Chanyeol hızlıca kafasını salladı. "H-hayır. Siz yokken gerçekten kötü hiçbir şey yapmadım, iyi olmaya çalıştım..."
"Bu güzel." dedi adam. "Seninle gurur duyuyorum."
"Ben de kendimle gurur duyuyorum!"
"Oh, bekle. Sana bir hediyemiz var." dedi kadın gülümseyerek çantasından bir kutu çıkarırken. Chanyeol hızlıca kutuya bakıp açtı ve peluş panda oyuncağını gördü. Baekhyun, Chanyeol'un neredeyse havaya zıplayacağını ve pandanın elleriyle alkış yaptığını görünce gözleri büyüdü. "Teşekkür ederim!" dedi Chanyeol. Sonra ikisine de sarıldı.
Baekhyun kendine gülümsedi ve düşündü:
'Wow, kim okulun kötü çocuğunun ailesi yanında böyle bir bebek ve peluş oyuncak hayranı olacağını düşünebilirdi?'
~
Ertesi gün, Chanyeol arkadaşlarıyla ve Baekhyun'la birlikte gizli yerlerinde oturuyordu. "Şimdi birkaç şey yapabiliriz, ailem evde ve bizi hapisten çıkarabilirler."

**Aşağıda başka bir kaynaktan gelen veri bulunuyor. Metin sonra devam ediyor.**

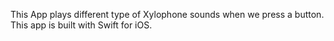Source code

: This App plays different type of Xylophone sounds when we press a button.
This app is built with Swift for iOS.
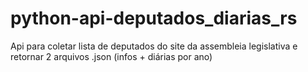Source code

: # python-api-deputados_diarias_rs
Api para coletar lista de deputados do site da assembleia legislativa e retornar 2 arquivos .json (infos + diárias por ano)
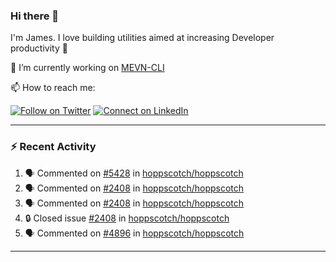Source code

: ### Hi there 👋

I'm James. I love building utilities aimed at increasing Developer productivity :raised_hands: 

🔭 I’m currently working on [MEVN-CLI](https://github.com/madlabsinc/mevn-cli)

📫 How to reach me:

[![Follow on Twitter](https://img.shields.io/badge/--twitter?label=Twitter&logo=Twitter&style=social)](https://twitter.com/james_madhacks) [![Connect on LinkedIn](https://img.shields.io/badge/--linkedin?label=LinkedIn&logo=LinkedIn&style=social)](https://www.linkedin.com/in/jamesgeorge007)

---

### :zap: Recent Activity

<!--START_SECTION:activity-->
1. 🗣 Commented on [#5428](https://github.com/hoppscotch/hoppscotch/pull/5428#issuecomment-3364888783) in [hoppscotch/hoppscotch](https://github.com/hoppscotch/hoppscotch)
2. 🗣 Commented on [#2408](https://github.com/hoppscotch/hoppscotch/issues/2408#issuecomment-3364762640) in [hoppscotch/hoppscotch](https://github.com/hoppscotch/hoppscotch)
3. 🗣 Commented on [#2408](https://github.com/hoppscotch/hoppscotch/issues/2408#issuecomment-3364750993) in [hoppscotch/hoppscotch](https://github.com/hoppscotch/hoppscotch)
4. 🔒 Closed issue [#2408](https://github.com/hoppscotch/hoppscotch/issues/2408) in [hoppscotch/hoppscotch](https://github.com/hoppscotch/hoppscotch)
5. 🗣 Commented on [#4896](https://github.com/hoppscotch/hoppscotch/issues/4896#issuecomment-3364715878) in [hoppscotch/hoppscotch](https://github.com/hoppscotch/hoppscotch)
<!--END_SECTION:activity-->

---

<!--
**jamesgeorge007/jamesgeorge007** is a ✨ _special_ ✨ repository because its `README.md` (this file) appears on your GitHub profile.

Here are some ideas to get you started:

- 🌱 I’m currently learning ...
- 👯 I’m looking to collaborate on ...
- 🤔 I’m looking for help with ...
- 💬 Ask me about ...
- 😄 Pronouns: ...
- ⚡ Fun fact: ...
-->
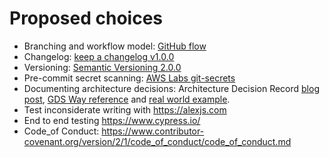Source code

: # Proposed choices

* Branching and workflow model: [GitHub flow](https://docs.github.com/en/get-started/quickstart/github-flow)
* Changelog: [keep a changelog v1.0.0](https://keepachangelog.com/en/1.0.0/)
* Versioning: [Semantic Versioning 2.0.0](https://semver.org/)
* Pre-commit secret scanning: [AWS Labs git-secrets](https://github.com/awslabs/git-secrets)
* Documenting architecture decisions: Architecture Decision Record [blog post](https://cognitect.com/blog/2011/11/15/documenting-architecture-decisions), [GDS Way reference](https://gds-way.cloudapps.digital/standards/architecture-decisions.html#how-to-document-decisions) and [real world example](https://github.com/alphagov/forms/tree/main/ADR).
* Test inconsiderate writing with https://alexjs.com
* End to end testing https://www.cypress.io/
* Code_of Conduct: https://www.contributor-covenant.org/version/2/1/code_of_conduct/code_of_conduct.md
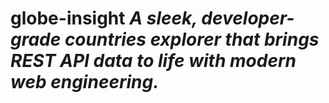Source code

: # globe-insight *A sleek, developer-grade countries explorer that brings REST API data to life with modern web engineering.*
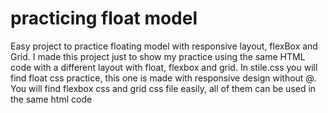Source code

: # practicing float model
Easy project to practice floating model with responsive layout, flexBox and Grid.
I made this project just to show my practice using the same HTML code with a different layout with float, flexbox and grid.
In stile.css you will find float css practice, this one is made with responsive design without @. You will find flexbox css and grid css file easily, all of them can be used in the same html code
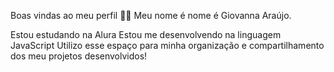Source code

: Boas vindas ao meu perfil 💙💙
Meu nome é nome é Giovanna Araújo.

Estou estudando na Alura
Estou me desenvolvendo na linguagem JavaScript
Utilizo esse espaço para minha organização e compartilhamento dos meu projetos desenvolvidos!
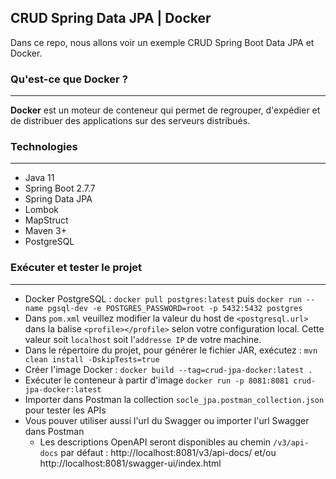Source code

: ## CRUD Spring Data JPA | Docker
Dans ce repo, nous allons voir un exemple CRUD Spring Boot Data JPA et Docker.

### Qu'est-ce que Docker ?
---
**Docker** est un moteur de conteneur qui permet de regrouper, d'expédier et de distribuer des applications sur des serveurs distribués.

### Technologies
---
- Java 11
- Spring Boot 2.7.7
- Spring Data JPA
- Lombok
- MapStruct
- Maven 3+
- PostgreSQL

### Exécuter et tester le projet
---
- Docker PostgreSQL : `docker pull postgres:latest` puis `docker run --name pgsql-dev -e POSTGRES_PASSWORD=root -p 5432:5432 postgres`
- Dans `pom.xml` veuillez modifier la valeur du host de `<postgresql.url>` dans la balise `<profile></profile>` selon votre configuration local. Cette valeur soit `localhost` soit l'`addresse IP` de votre machine.
- Dans le répertoire du projet, pour générer le fichier JAR, exécutez : `mvn clean install -DskipTests=true`
- Créer l'image Docker : `docker build --tag=crud-jpa-docker:latest .`
- Exécuter le conteneur à partir d'image `docker run -p 8081:8081 crud-jpa-docker:latest`
- Importer dans Postman la collection `socle_jpa.postman_collection.json` pour tester les APIs
- Vous pouver utiliser aussi l'url du Swagger ou importer l'url Swagger dans Postman
	- Les descriptions OpenAPI seront disponibles au chemin `/v3/api-docs` par défaut : http://localhost:8081/v3/api-docs/ et/ou http://localhost:8081/swagger-ui/index.html
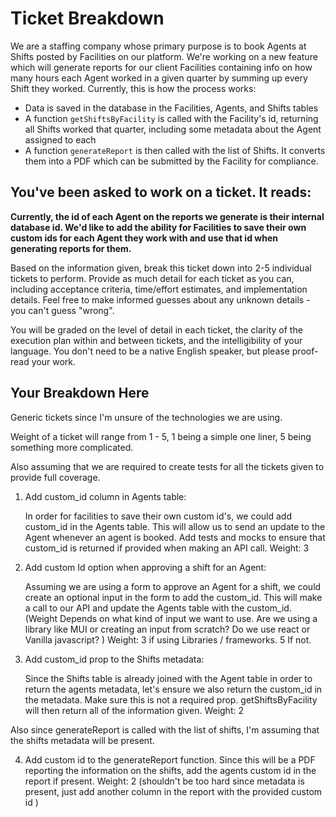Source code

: # Ticket Breakdown
We are a staffing company whose primary purpose is to book Agents at Shifts posted by Facilities on our platform. We're working on a new feature which will generate reports for our client Facilities containing info on how many hours each Agent worked in a given quarter by summing up every Shift they worked. Currently, this is how the process works:

- Data is saved in the database in the Facilities, Agents, and Shifts tables
- A function `getShiftsByFacility` is called with the Facility's id, returning all Shifts worked that quarter, including some metadata about the Agent assigned to each
- A function `generateReport` is then called with the list of Shifts. It converts them into a PDF which can be submitted by the Facility for compliance.

## You've been asked to work on a ticket. It reads:

**Currently, the id of each Agent on the reports we generate is their internal database id. We'd like to add the ability for Facilities to save their own custom ids for each Agent they work with and use that id when generating reports for them.**


Based on the information given, break this ticket down into 2-5 individual tickets to perform. Provide as much detail for each ticket as you can, including acceptance criteria, time/effort estimates, and implementation details. Feel free to make informed guesses about any unknown details - you can't guess "wrong".


You will be graded on the level of detail in each ticket, the clarity of the execution plan within and between tickets, and the intelligibility of your language. You don't need to be a native English speaker, but please proof-read your work.

## Your Breakdown Here

Generic tickets since I'm unsure of the technologies we are using. 

Weight of a ticket will range from 1 - 5, 1 being a simple one liner, 5 being something more complicated. 

Also assuming that we are required to create tests for all the tickets given to provide full coverage. 

1. Add custom_id column in Agents table: 

    In order for facilities to save their own custom id's, we could add custom_id in the Agents table. This will allow us to send an update to the Agent whenever an agent is booked. Add tests and mocks to ensure that custom_id is returned if provided when making an API call. Weight: 3 

2. Add custom Id option when approving a shift for an Agent:

    Assuming we are using a form to approve an Agent for a shift, we could create an optional input in the form to add the custom_id. This will make a call to our API and update the Agents table with the custom_id. (Weight Depends on what kind of input we want to use. Are we using a library like MUI or creating an input from scratch? Do we use react or Vanilla javascript? ) Weight: 3 if using Libraries / frameworks. 5 If not.

3. Add custom_id prop to the Shifts metadata: 

    Since the Shifts table is already joined with the Agent table in order to return the agents metadata, let's ensure we also return the custom_id in the metadata. Make sure this is not a required prop. getShiftsByFacility will then return all of the information given.  Weight: 2

Also since generateReport is called with the list of shifts, I'm assuming that the shifts metadata will be present. 

4. Add custom id to the generateReport function.
    Since this will be a PDF reporting the information on the shifts, add the agents custom id in the report if present. Weight: 2 (shouldn't be too hard since metadata is present, just add another column in the report with the provided custom id )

Baekhyun'un gözleri biraz büyüdü. Kris Chanyeol'a beşlik çaktı. "Ah, evet!"
"Bir mağazaya gidip bir şeyler almakla bu gece başlamalıyız." dedi Chanyeol gülümseyerek.

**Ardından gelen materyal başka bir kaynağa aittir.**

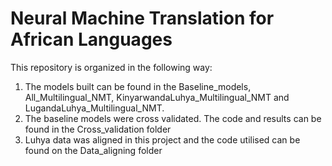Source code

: # Neural Machine Translation for African Languages

This repository is organized in the following way:

1. The models built can be found in the Baseline_models, All_Multilingual_NMT, KinyarwandaLuhya_Multilingual_NMT and LugandaLuhya_Multilingual_NMT.
2. The baseline models were cross validated. The code and results can be found in the Cross_validation folder
3. Luhya data was aligned in this project and the code utilised can be found on the Data_aligning folder
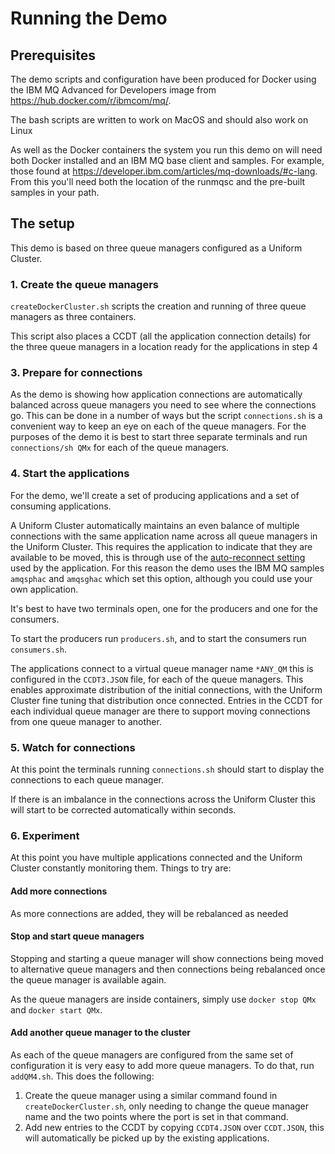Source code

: # Running the Demo

## Prerequisites

The demo scripts and configuration have been produced for Docker using the IBM MQ Advanced for Developers image from https://hub.docker.com/r/ibmcom/mq/.

The bash scripts are written to work on MacOS and should also work on Linux

As well as the Docker containers the system you run this demo on will need both Docker installed and an IBM MQ base client and samples. For example, those found at https://developer.ibm.com/articles/mq-downloads/#c-lang. From this you'll need both the location of the runmqsc and the pre-built samples in your path.

## The setup

This demo is based on three queue managers configured as a Uniform Cluster.

### 1. Create the queue managers
`createDockerCluster.sh` scripts the creation and running of three queue managers as three containers.

This script also places a CCDT (all the application connection details) for the three queue managers in a location ready for the applications in step 4

### 3. Prepare for connections
As the demo is showing how application connections are automatically balanced across queue managers you need to see where the connections go. This can be done in a number of ways but the script `connections.sh` is a convenient way to keep an eye on each of the queue managers. For the purposes of the demo it is best to start three separate terminals and run `connections/sh QMx` for each of the queue managers.

### 4. Start the applications
For the demo, we'll create a set of producing applications and a set of consuming applications.

A Uniform Cluster automatically maintains an even balance of multiple connections with the same application name across all queue managers in the Uniform Cluster. This requires the application to indicate that they are available to be moved, this is through use of the [auto-reconnect setting](https://www.ibm.com/support/knowledgecenter/SSFKSJ_9.1.0/com.ibm.mq.pla.doc/q132740_.htm) used by the application. For this reason the demo uses the IBM MQ samples `amqsphac` and `amqsghac` which set this option, although you could use your own application.

It's best to have two terminals open, one for the producers and one for the consumers. 

To start the producers run `producers.sh`, and to start the consumers run `consumers.sh`.

The applications connect to a virtual queue manager name `*ANY_QM` this is configured in the `CCDT3.JSON` file, for each of the queue managers. This enables approximate distribution of the initial connections, with the Uniform Cluster fine tuning that distribution once connected. Entries in the CCDT for each individual queue manager are there to support moving connections from one queue manager to another.

### 5. Watch for connections

At this point the terminals running `connections.sh` should start to display the connections to each queue manager.

If there is an imbalance in the connections across the Uniform Cluster this will start to be corrected automatically within seconds.

### 6. Experiment

At this point you have multiple applications connected and the Uniform Cluster constantly monitoring them. Things to try are:

#### Add more connections
As more connections are added, they will be rebalanced as needed

#### Stop and start queue managers
Stopping and starting a queue manager will show connections being moved to alternative queue managers and then connections being rebalanced once the queue manager is available again.

As the queue managers are inside containers, simply use `docker stop QMx` and `docker start QMx`.

#### Add another queue manager to the cluster
As each of the queue managers are configured from the same set of configuration it is very easy to add more queue managers. To do that, run `addQM4.sh`. This does the following:

1. Create the queue manager using a similar command found in `createDockerCluster.sh`, only needing to change the queue manager name and the two points where the port is set in that command.
2. Add new entries to the CCDT by copying `CCDT4.JSON` over `CCDT.JSON`, this will automatically be picked up by the existing applications.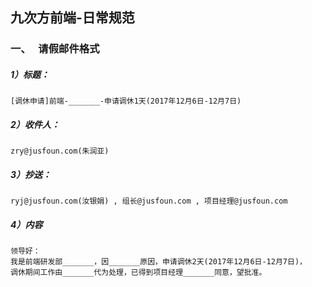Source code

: ## 九次方前端-日常规范

### 一、   请假邮件格式

##### 1）**标题：**
    [调休申请]前端-_______-申请调休1天(2017年12月6日-12月7日)
##### 2）**收件人：**
    zry@jusfoun.com(朱润亚)
##### 3）**抄送：**
    ryj@jusfoun.com(汝银娟) , 组长@jusfoun.com , 项目经理@jusfoun.com
##### 4）**内容**
    领导好：
    我是前端研发部_______，因_______原因，申请调休2天(2017年12月6日-12月7日)，
    调休期间工作由_______代为处理，已得到项目经理_______同意，望批准。



 

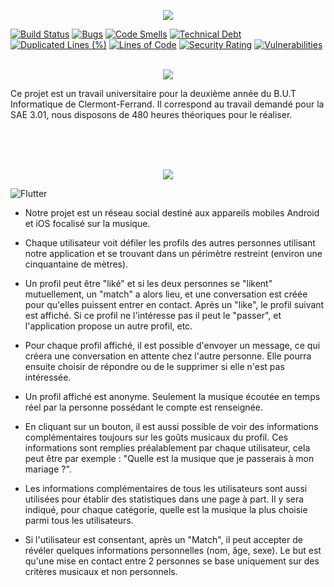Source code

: <p align="center">
  <img src="https://codefirst.iut.uca.fr/git/DAFLDev/DAFLMusic/raw/branch/master/Documentation/Images/Banner_DAFL.png" />
</p>

[![Build Status](https://codefirst.iut.uca.fr/api/badges/DAFLDev/DAFLMusic/status.svg)](https://codefirst.iut.uca.fr/DAFLDev/DAFLMusic)
[![Bugs](https://codefirst.iut.uca.fr/sonar/api/project_badges/measure?project=DAFLMusic&metric=bugs&token=d36308dfacfc3cb26e1944ec2441cd9563e0c912)](https://codefirst.iut.uca.fr/sonar/dashboard?id=DAFLMusic)
[![Code Smells](https://codefirst.iut.uca.fr/sonar/api/project_badges/measure?project=DAFLMusic&metric=code_smells&token=d36308dfacfc3cb26e1944ec2441cd9563e0c912)](https://codefirst.iut.uca.fr/sonar/dashboard?id=DAFLMusic)
[![Technical Debt](https://codefirst.iut.uca.fr/sonar/api/project_badges/measure?project=DAFLMusic&metric=sqale_index&token=d36308dfacfc3cb26e1944ec2441cd9563e0c912)](https://codefirst.iut.uca.fr/sonar/dashboard?id=DAFLMusic)
[![Duplicated Lines (%)](https://codefirst.iut.uca.fr/sonar/api/project_badges/measure?project=DAFLMusic&metric=duplicated_lines_density&token=d36308dfacfc3cb26e1944ec2441cd9563e0c912)](https://codefirst.iut.uca.fr/sonar/dashboard?id=DAFLMusic)
[![Lines of Code](https://codefirst.iut.uca.fr/sonar/api/project_badges/measure?project=DAFLMusic&metric=ncloc&token=d36308dfacfc3cb26e1944ec2441cd9563e0c912)](https://codefirst.iut.uca.fr/sonar/dashboard?id=DAFLMusic)
[![Security Rating](https://codefirst.iut.uca.fr/sonar/api/project_badges/measure?project=DAFLMusic&metric=security_rating&token=d36308dfacfc3cb26e1944ec2441cd9563e0c912)](https://codefirst.iut.uca.fr/sonar/dashboard?id=DAFLMusic)
[![Vulnerabilities](https://codefirst.iut.uca.fr/sonar/api/project_badges/measure?project=DAFLMusic&metric=vulnerabilities&token=d36308dfacfc3cb26e1944ec2441cd9563e0c912)](https://codefirst.iut.uca.fr/sonar/dashboard?id=DAFLMusic)
<br><br>
<p align="center">
  <img src="https://codefirst.iut.uca.fr/git/DAFLDev/DAFLMusic/raw/branch/master/Documentation/Images/Banner_contexte2.png" />
</p>
Ce projet est un travail universitaire pour la deuxième année du B.U.T Informatique de Clermont-Ferrand. Il correspond au travail demandé pour la SAE 3.01, nous disposons de 480 heures théoriques pour le réaliser.

<br><br><br>


<p align="center">
  <img src="https://codefirst.iut.uca.fr/git/DAFLDev/DAFLMusic/raw/branch/master/Documentation/Images/Banner_App.png" />
</p>

![Flutter](https://img.shields.io/badge/Flutter-%2302569B.svg?style=for-the-badge&logo=Flutter&logoColor=white)

* Notre projet est un réseau social destiné aux appareils mobiles Android
et iOS focalisé sur la musique.

* Chaque utilisateur voit défiler les profils des autres personnes utilisant
notre application et se trouvant dans un périmètre restreint (environ une
cinquantaine de mètres).

* Un profil peut être "liké" et si les deux personnes se "likent" mutuellement, un "match" a alors lieu, et une conversation est créée pour qu'elles puissent entrer en contact. Après un "like", le profil suivant est affiché. Si ce profil ne l'intéresse pas il peut le "passer", et l'application propose un autre profil, etc.

* Pour chaque profil affiché, il est possible d'envoyer un message, ce qui
créera une conversation en attente chez l'autre personne. Elle pourra
ensuite choisir de répondre ou de le supprimer si elle n'est pas intéressée.

* Un profil affiché est anonyme. Seulement la musique écoutée en temps
réel par la personne possédant le compte est renseignée.

* En cliquant sur un bouton, il est aussi possible de voir des informations
complémentaires toujours sur les goûts musicaux du profil. Ces
informations sont remplies préalablement par chaque utilisateur, cela
peut être par exemple : "Quelle est la musique que je passerais à mon
mariage ?".

* Les informations complémentaires de tous les utilisateurs sont aussi
utilisées pour établir des statistiques dans une page à part. Il y sera
indiqué, pour chaque catégorie, quelle est la musique la plus choisie parmi
tous les utilisateurs.

* Si l'utilisateur est consentant, après un "Match", il peut accepter de
révéler quelques informations personnelles (nom, âge, sexe).
Le but est qu'une mise en contact entre 2 personnes se base uniquement
sur des critères musicaux et non personnels.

"Evet.." diye cevapladı Kris.
Baekhyun sadece arkasına yaslanıp izledi.
Şimdi bir mağazada, gizlice bir şeyler alıp ceplerine dolduruyorlardı. Baekhyun sadece Chanyeol'un yanında kalmakla yetindi. Chanyeol ona baktı. "Bir şeyler al." Baekhyun hızlıca kafasını salladı. Chanyeol iç geçirdi. "İyi, yapmak zorunda değ-"

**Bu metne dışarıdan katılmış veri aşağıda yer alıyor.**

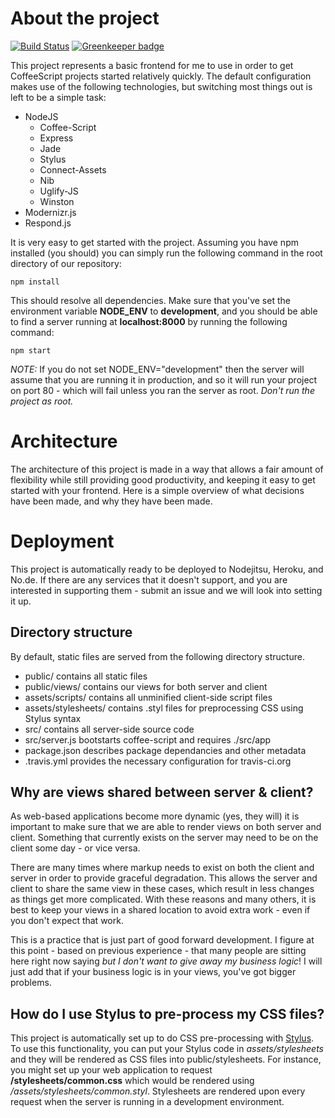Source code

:About the project
=================

[![Build Status](https://secure.travis-ci.org/monokrome/web-base-frontend.png?branch=master)](http://travis-ci.org/monokrome/web-base-frontend) [![Greenkeeper badge](https://badges.greenkeeper.io/monokrome/web-base-frontend.svg)](https://greenkeeper.io/)

This project represents a basic frontend for me to use in order to
get CoffeeScript projects started relatively quickly. The default
configuration makes use of the following technologies, but switching
most things out is left to be a simple task:

- NodeJS
	* Coffee-Script
	* Express
	* Jade
	* Stylus
	* Connect-Assets
	* Nib
	* Uglify-JS
    * Winston
- Modernizr.js
- Respond.js

It is very easy to get started with the project. Assuming you have npm
installed (you should) you can simply run the following command in the
root directory of our repository:

    npm install

This should resolve all dependencies. Make sure that you've set the
environment variable **NODE_ENV** to **development**, and you should
be able to find a server running at **localhost:8000** by running the
following command:

    npm start


*NOTE:* If you do not set NODE_ENV="development" then the server will
assume that you are running it in production, and so it will run your
project on port 80 - which will fail unless you ran the server as root.
*Don't run the project as root.*

Architecture
============

The architecture of this project is made in a way that allows a
fair amount of flexibility while still providing good productivity,
and keeping it easy to get started with your frontend. Here is a
simple overview of what decisions have been made, and why they
have been made.

Deployment
==========

This project is automatically ready to be deployed to Nodejitsu,
Heroku, and No.de. If there are any services that it doesn't
support, and you are interested in supporting them - submit an
issue and we will look into setting it up.

Directory structure
-------------------

By default, static files are served from the following directory
structure.

- public/ contains all static files
- public/views/ contains our views for both server and client
- assets/scripts/ contains all unminified client-side script files
- assets/stylesheets/ contains .styl files for preprocessing CSS using Stylus syntax
- src/ contains all server-side source code
- src/server.js bootstarts coffee-script and requires ./src/app
- package.json describes package dependancies and other metadata
- .travis.yml provides the necessary configuration for travis-ci.org

Why are views shared between server & client?
---------------------------------------------

As web-based applications become more dynamic (yes, they will) it is important to
make sure that we are able to render views on both server and client.
Something that currently exists on the server may need to be on the client
some day - or vice versa.

There are many times where markup needs to exist on
both the client and server in order to provide graceful degradation. This allows
the server and client to share the same view in these cases, which result
in less changes as things get more complicated. With these reasons and many
others, it is best to keep your views in a shared location to avoid extra work - even if you don't expect that work.

This is a practice that is just part of good forward development. I figure at
this point - based on previous experience - that many people are sitting here
right now saying *but I don't want to give away my business logic*! I will
just add that if your business logic is in your views, you've got bigger
problems.

How do I use Stylus to pre-process my CSS files?
-----------------------------------------------

This project is automatically set up to do CSS pre-processing with [Stylus](http://learnboost.github.com/stylus/ "Stylus").
To use this functionality, you can put your Stylus code in *assets/stylesheets* and they will be rendered as CSS files into
public/stylesheets. For instance, you might set up your web application to request **/stylesheets/common.css** which would
be rendered using */assets/stylesheets/common.styl*. Stylesheets are rendered upon every request when
the server is running in a development environment.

Kris aniden belirdi. "Hadi ama Baekhyun, biraz eğlen. Ne istiyorsan alabilirsin. Buradaki çalışanlar tembel."
Baekhyun bir saniyeliğine düşündü. "P-peki.." Ardından hızlıca makyaj bölümüne gitti ve eyeliner'ı gördü. Her zaman eyeliner sürmek istemişti ama ailesi ona izin vermemişti. Farklı renklerini alıp çantasına koydu.
Çalmaları bitince gizlice dışarı çıktılar. Personeller onları farketmemişti bile. Arabalarına koşturup yerlerine oturdular. Chanyeol Baekhyun'a baktı. "Neler aldın?"
"Eyeliner, ruj, saç şeyleri ve bu şirin, tüylü, kedicikli çoraplar."
Tüm araba sessizliğe gömüldü. Sonra Chanyeol kafa salladı ve ona gülümsedi. "Bu... havalı." Baekhyun en parlak gülümsemesini ona yolladı. "Bence de."